El enfermero, pues, volvió a coincidir con Juan Antonio en Navalcarnero. “Era el único que me curaba la úlcera del pie; una gran persona, se preocupaba de todos los pacientes e iba a verles”, señala Juan Antonio desde el lugar secreto en el que desde hace un mes se esconde de la policía.
El don de don Pepe
Las prisiones son de los pocos reductos que quedan donde directivos y funcionarios exigen o imponen el tratamiento de don, que en España solo lo tiene el Rey.
Y ¡¡ay!! de aquel interno que se atreva a eludir ese tratamiento en la cárcel.
Porque en las cárceles españolas, lo dicen muchos presos, caerle mal a un funcionario o al director es exponerse a “continuos puteos en forma de sanciones” que luego implican la denegación, por ejemplo, de permisos de salida.
El juez san Arturo
Frente a los abusos, los presos de Madrid han tenido la suerte durante muchos años de tener como máximos jefes de las cárceles, por encima de los jueces de vigilancia (quienes, en general, se limitan a suscribir sin más lo que acuerdan las juntas de tratamiento) a los magistrados de la Sección Quinta de la Audiencia Provincial, antes presidida por Arturo Beltrán (“san Arturo”, le llamaban los internos) y ahora por Pascual Faviá Mir.
“En mi sueldo está equivocarme con un permiso, lo fácil sería no dar ninguno, pero la inmensa mayoría de los internos hacen un buen uso de ellos y no darlos por sistema sería muy injusto”, declaró en alguna ocasión el magistrado Arturo Beltrán a esta periodista.

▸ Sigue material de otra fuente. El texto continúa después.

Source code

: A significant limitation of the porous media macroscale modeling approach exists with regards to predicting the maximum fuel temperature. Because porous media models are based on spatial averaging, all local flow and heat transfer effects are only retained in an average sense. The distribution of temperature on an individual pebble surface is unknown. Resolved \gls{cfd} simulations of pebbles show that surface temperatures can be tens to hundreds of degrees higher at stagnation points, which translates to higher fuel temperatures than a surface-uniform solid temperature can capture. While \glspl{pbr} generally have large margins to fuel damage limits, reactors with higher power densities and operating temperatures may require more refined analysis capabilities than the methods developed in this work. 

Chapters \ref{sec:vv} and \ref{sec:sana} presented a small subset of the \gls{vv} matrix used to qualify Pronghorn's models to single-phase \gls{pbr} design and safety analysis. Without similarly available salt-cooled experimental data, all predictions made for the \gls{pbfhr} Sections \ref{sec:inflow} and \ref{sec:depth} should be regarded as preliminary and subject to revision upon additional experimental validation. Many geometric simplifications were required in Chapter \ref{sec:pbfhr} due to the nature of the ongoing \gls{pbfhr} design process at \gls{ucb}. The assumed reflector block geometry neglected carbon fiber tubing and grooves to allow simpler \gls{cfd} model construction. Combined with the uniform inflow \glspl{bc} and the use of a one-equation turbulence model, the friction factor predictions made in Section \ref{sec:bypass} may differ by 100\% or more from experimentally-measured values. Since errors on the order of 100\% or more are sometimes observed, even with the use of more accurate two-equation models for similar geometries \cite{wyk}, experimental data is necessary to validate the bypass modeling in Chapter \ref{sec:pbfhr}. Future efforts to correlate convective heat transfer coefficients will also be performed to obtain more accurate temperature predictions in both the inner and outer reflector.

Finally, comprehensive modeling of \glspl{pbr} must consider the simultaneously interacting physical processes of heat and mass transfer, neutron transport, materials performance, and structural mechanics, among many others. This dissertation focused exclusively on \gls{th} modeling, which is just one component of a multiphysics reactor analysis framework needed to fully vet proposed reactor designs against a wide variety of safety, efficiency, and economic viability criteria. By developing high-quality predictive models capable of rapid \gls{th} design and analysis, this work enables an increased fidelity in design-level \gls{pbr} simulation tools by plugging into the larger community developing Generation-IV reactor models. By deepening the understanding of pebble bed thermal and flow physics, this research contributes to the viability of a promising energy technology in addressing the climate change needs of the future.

El sucesor y actual presidente, Pascual Faviá, también es de esa opinión.
Y son muchas las resoluciones timoratas y acomodaticias que revoca la Audiencia a los jueces de vigilancia de la plaza de Castilla, que suelen ceñirse a lo mismo que dictaminan las juntas de tratamiento, cuando la labor de un juez de vigilancia no es necesariamente darle la razón a la junta, compuesta por técnicos penitenciarios y el director, sino de hacer cumplir la legalidad y combatir la arbitrariedad. Y las juntas, dícese la de Navalcarnero de Noelia, por ejemplo, según numerosos internos, no siempre actúa con criterios de equidad.